┌──

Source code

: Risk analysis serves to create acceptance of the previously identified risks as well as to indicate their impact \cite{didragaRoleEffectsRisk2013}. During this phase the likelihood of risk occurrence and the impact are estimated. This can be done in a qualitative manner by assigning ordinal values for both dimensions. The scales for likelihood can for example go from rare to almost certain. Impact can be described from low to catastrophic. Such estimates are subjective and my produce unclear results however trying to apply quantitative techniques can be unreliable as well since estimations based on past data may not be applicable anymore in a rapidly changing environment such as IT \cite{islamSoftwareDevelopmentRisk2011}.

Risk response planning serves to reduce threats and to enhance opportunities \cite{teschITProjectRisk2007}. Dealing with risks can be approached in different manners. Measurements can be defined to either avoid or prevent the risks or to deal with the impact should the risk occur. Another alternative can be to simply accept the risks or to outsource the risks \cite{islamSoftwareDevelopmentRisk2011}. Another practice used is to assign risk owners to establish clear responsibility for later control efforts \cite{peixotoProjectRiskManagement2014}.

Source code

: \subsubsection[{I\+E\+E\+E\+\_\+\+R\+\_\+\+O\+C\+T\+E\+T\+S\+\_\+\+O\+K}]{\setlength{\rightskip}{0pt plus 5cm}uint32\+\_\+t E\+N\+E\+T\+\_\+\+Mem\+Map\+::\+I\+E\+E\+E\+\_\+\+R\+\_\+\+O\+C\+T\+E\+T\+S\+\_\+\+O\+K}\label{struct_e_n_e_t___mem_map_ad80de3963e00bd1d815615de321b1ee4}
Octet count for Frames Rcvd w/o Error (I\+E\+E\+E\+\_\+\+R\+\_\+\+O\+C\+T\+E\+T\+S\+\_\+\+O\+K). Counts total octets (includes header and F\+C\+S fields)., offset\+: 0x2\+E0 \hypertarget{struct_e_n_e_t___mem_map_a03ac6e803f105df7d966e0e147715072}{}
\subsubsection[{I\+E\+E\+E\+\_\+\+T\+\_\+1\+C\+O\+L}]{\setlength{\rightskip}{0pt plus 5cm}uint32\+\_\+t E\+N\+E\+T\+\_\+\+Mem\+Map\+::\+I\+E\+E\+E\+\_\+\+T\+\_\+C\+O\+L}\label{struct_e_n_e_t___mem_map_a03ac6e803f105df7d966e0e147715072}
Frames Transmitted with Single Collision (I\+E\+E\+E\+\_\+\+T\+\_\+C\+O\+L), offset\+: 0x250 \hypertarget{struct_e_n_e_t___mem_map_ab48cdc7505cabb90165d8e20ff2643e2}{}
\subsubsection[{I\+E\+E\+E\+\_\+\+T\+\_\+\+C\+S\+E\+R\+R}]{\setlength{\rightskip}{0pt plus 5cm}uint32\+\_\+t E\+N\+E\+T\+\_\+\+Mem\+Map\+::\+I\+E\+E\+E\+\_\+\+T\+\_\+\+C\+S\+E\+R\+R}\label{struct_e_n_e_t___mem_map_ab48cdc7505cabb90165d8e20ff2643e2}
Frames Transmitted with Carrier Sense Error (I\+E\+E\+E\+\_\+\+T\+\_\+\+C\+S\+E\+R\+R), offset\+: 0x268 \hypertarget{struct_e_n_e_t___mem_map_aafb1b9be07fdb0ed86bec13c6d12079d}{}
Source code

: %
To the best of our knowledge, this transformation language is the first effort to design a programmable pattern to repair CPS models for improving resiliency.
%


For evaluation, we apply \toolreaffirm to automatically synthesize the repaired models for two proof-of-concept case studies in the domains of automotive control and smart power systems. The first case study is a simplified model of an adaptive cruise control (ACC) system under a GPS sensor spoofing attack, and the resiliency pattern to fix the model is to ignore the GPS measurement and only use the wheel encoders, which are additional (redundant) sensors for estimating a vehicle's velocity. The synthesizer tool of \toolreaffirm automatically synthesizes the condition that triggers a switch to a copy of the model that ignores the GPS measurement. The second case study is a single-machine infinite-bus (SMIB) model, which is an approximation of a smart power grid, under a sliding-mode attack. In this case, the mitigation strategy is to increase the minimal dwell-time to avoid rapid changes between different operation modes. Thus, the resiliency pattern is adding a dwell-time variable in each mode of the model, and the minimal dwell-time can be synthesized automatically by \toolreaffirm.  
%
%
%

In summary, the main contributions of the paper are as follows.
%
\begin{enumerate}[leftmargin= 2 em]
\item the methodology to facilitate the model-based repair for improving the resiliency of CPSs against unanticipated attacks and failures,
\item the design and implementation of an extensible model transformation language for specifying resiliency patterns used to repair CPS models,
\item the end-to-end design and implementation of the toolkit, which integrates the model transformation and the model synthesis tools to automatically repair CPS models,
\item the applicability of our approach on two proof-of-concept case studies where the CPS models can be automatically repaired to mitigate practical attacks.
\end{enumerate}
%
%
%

└──

▶ **About this exercise**
From the line that holds "mitigate practical attacks." down to the last line of the material, copy every line exactly and add nothing.

▶ **Exercise response**
\item the applicability of our approach on two proof-of-concept case studies where the CPS models can be automatically repaired to mitigate practical attacks.
\end{enumerate}
%
%
%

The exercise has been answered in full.